# Hackberry Hat (progress pics)



## Dennis Ford (May 26, 2012)

These pictures show the sequence I use to turn a hat. A fresh cut blank is needed; if the blank slings out water while spinning, it is fresh enough. I add 3/4" to the desired hat size and turn the band area to that diameter (Hat_13.jpg). It is important to turn the hat fairly quickly so it stays wet until finished. If I stop turning for more a couple minutes, I wrap the hat blank with a plastic bag. All sanding is done after shaping and drying. I am still learning how to make hats and my failure rate is ~50%.
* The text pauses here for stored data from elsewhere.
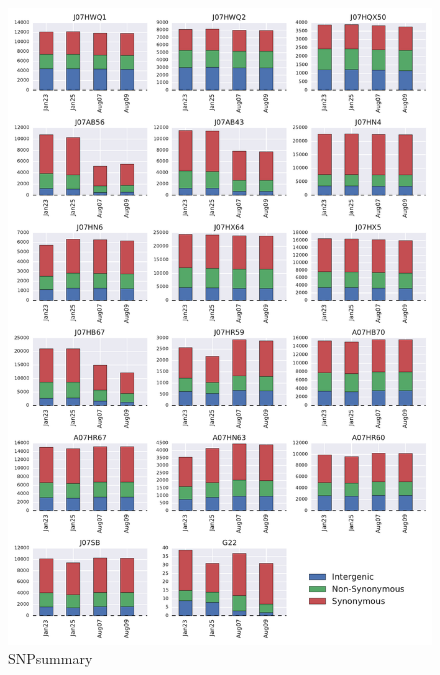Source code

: \begin{figure}[!hbtp]
  \centering
  \includegraphics[width=\textwidth]{Chapter5/Figures/SNPsummary.pdf}
  \caption{SNPsummary}
  \label{SNPSummary}
\end{figure}

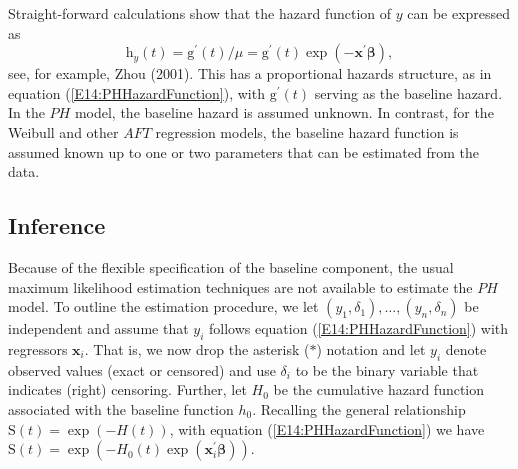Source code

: Straight-forward calculations show that the hazard function of $y$
can be expressed as
\begin{equation*}
\mathrm{h}_y(t) = \mathrm{g}^{\prime}(t) / \mu  =
\mathrm{g}^{\prime}(t) \exp (- \mathbf{x}^{\prime} \boldsymbol \beta
),
\end{equation*}
see, for example, Zhou (2001). This has a proportional hazards
structure, as in equation (\ref{E14:PHHazardFunction}), with
$\mathrm{g}^{\prime}(t)$ serving as the baseline hazard. In the $PH$
model, the baseline hazard is assumed unknown. In contrast, for the
Weibull and other $AFT$ regression models, the baseline hazard
function is assumed known up to one or two parameters that can be
estimated from the data.



\subsection{Inference}\label{S14:PHInference}

Because of the flexible specification of the baseline component, the
usual maximum likelihood estimation techniques are not available to
estimate the $PH$ model. To outline the estimation procedure, we let
$(y_1, \delta_1), \ldots, (y_n, \delta_n)$ be independent and assume
that $y_i$ follows equation (\ref{E14:PHHazardFunction}) with
regressors $\mathbf{x}_i$. That is, we now drop the asterisk
($\ast$) notation and let $y_i$ denote observed values (exact or
censored) and use $\delta_i$ to be the binary variable that
indicates (right) censoring. Further, let $H_0$ be the cumulative
hazard function associated with the baseline function $h_0$.
Recalling the general relationship $\mathrm{S}(t) = \exp (-H(t))$,
with equation (\ref{E14:PHHazardFunction}) we have $\mathrm{S}(t) =
\exp \left(-H_0(t)\exp( \mathbf{x}_i^{\prime} \boldsymbol \beta
)\right).$

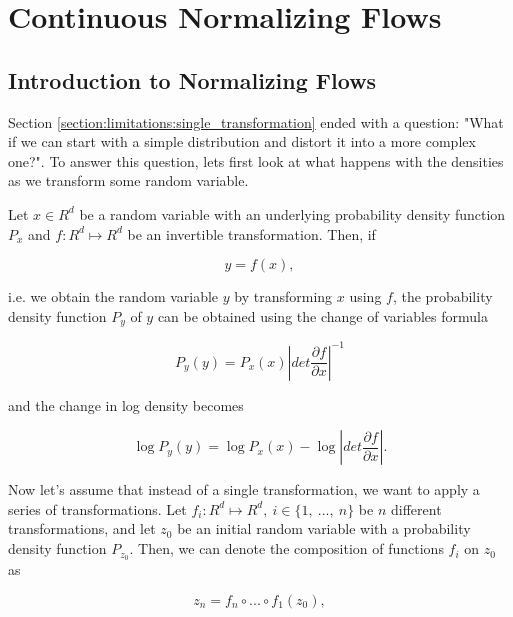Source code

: \chapter{Continuous Normalizing Flows}
\label{chapter:cnf}

\section{Introduction to Normalizing Flows}
\label{section:cnf:normalizing_flows}

Section \ref{section:limitations:single_transformation} ended with a question: "What if we can start with a simple distribution and distort it into a more complex one?". To answer this question, lets first look at what happens with the densities as we transform some random variable.

Let $ x \in R^d $ be a random variable with an underlying probability density function $ P_x $ and $ f: R^d \mapsto R^d $ be an invertible transformation. Then, if

\begin{displaymath}
    y = f(x),
\end{displaymath}

i.e. we obtain the random variable $ y $ by transforming $ x $ using $ f $, the probability density function $ P_y $ of $ y $ can be obtained using the change of variables formula

\begin{equation}
    \label{equation:cnf:nf:change_density}
    P_y(y) = P_x(x) \left | det \frac{\partial f}{\partial x} \right |^{-1}
\end{equation}

and the change in log density becomes

\begin{equation}
    \label{equation:cnf:nf:change_log_density}
    \log P_y(y) = \log P_x(x) - \log \left | det \frac{\partial f}{\partial x} \right |.
\end{equation}

Now let's assume that instead of a single transformation, we want to apply a series of transformations. Let $ f_i: R^d \mapsto R^d, \ i \in \{1, \ ..., \ n\} $ be $ n $ different transformations, and let $ z_0 $ be an initial random variable with a probability density function $ P_{z_0} $. Then, we can denote the composition of functions $ f_i $ on $ z_0 $ as

\begin{displaymath}
    z_n = f_n \circ ... \circ f_1(z_0),
\end{displaymath}

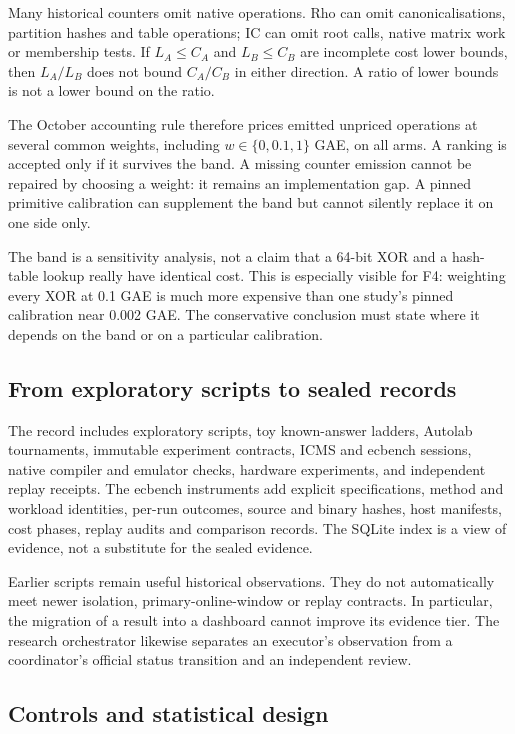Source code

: Many historical counters omit native operations. Rho can omit
canonicalisations, partition hashes and table operations; IC can omit
root calls, native matrix work or membership tests. If $L_A\le C_A$ and
$L_B\le C_B$ are incomplete cost lower bounds, then $L_A/L_B$ does not
bound $C_A/C_B$ in either direction. A ratio of lower bounds is not a
lower bound on the ratio.

The October accounting rule therefore prices emitted unpriced operations
at several common weights, including $w\in\{0,0.1,1\}$ GAE, on all arms.
A ranking is accepted only if it survives the band. A missing counter
emission cannot be repaired by choosing a weight: it remains an
implementation gap. A pinned primitive calibration can supplement the
band but cannot silently replace it on one side only.

The band is a sensitivity analysis, not a claim that a 64-bit XOR and a
hash-table lookup really have identical cost. This is especially visible
for F4: weighting every XOR at 0.1 GAE is much more expensive than one
study's pinned calibration near 0.002 GAE. The conservative conclusion
must state where it depends on the band or on a particular calibration.

\subsection{From exploratory scripts to sealed records}

The record includes exploratory scripts, toy known-answer ladders,
Autolab tournaments, immutable experiment contracts, ICMS and ecbench
sessions, native compiler and emulator checks, hardware experiments,
and independent replay receipts. The ecbench instruments add explicit
specifications, method and workload identities, per-run outcomes, source
and binary hashes, host manifests, cost phases, replay audits and
comparison records. The SQLite index is a view of evidence, not a
substitute for the sealed evidence.

Earlier scripts remain useful historical observations. They do not
automatically meet newer isolation, primary-online-window or replay
contracts. In particular, the migration of a result into a dashboard
cannot improve its evidence tier. The research orchestrator likewise
separates an executor's observation from a coordinator's official status
transition and an independent review.

\subsection{Controls and statistical design}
This hat failed in the bending jig (I must have put too much pressure on it). It now has a crack in the brim but appears to have found a home anyway.
The pictures are just cell phone pictures, sorry if they are fuzzy.

[attachment=5959]

[attachment=5960]

[attachment=5961]

[attachment=5962]

[attachment=5963]

[attachment=5964]

[attachment=5965]

[attachment=5966]

[attachment=5967]

[attachment=5968]


----------



## Dennis Ford (May 26, 2012)

I hope it is OK to post this many pictures.

[attachment=5969]

[attachment=5970]

[attachment=5971]

[attachment=5972]

[attachment=5973]

[attachment=5974]

[attachment=5975]

[attachment=5976]

[attachment=5977]

[attachment=5978]


----------



## Dennis Ford (May 26, 2012)

Rest of the sequence.

[attachment=5979]

[attachment=5980]

[attachment=5981]

[attachment=5982]

[attachment=5983]

[attachment=5984]

[attachment=5985]

[attachment=5986]


----------



## Mike1950 (May 26, 2012)

Very cool process -I do not turn but thanks for showing us.


----------



## brown down (May 26, 2012)

thanks Dennis, i tried one the other day but couldn't see how thin i was at the top and it blew apart on me. where did you get that snake lite from? 
thats a great idea to get deep inside the hat to see how thin you are.


----------



## DKMD (May 26, 2012)

Too cool! I've never attempted a hat, but it's on my turning 'bucket list'. Sorry to had about the crack, but I'm glad it found a home anyway!


----------



## BangleGuy (May 26, 2012)

Holy Smokes man! This is too cool. That is a whole lotta wood chips for a hat Thanks for sharing!


----------



## NYWoodturner (May 27, 2012)

Dennis - Thanks for sharing. The series of pictures serves as a very thorough tutorial. Well done !
Scott


----------



## Mizer (May 27, 2012)

That is way cool!!


----------



## txpaulie (May 28, 2012)

Wow Dennis!

Thanks for sharing the tutorial pics!

Beauty!

p


----------



## myingling (May 28, 2012)

Neat ,,,,Thanks for sharin


----------



## NeilYeag (May 29, 2012)

Wow, I know practicaly nothing about wood turning but that is totally amazing.

Neil


----------



## Mike Jones (Jun 12, 2012)

Your method for chucking the piece and lighting it from the inside makes more sense to me than Johannes lighted chuck method. will you show us the finished hat? Thanks for your sequenced tutorial too!!


----------



## The_Architect_23 (Jun 15, 2012)

That IS Awesome!
Makes Me Want A Larger Lathe :fit:


----------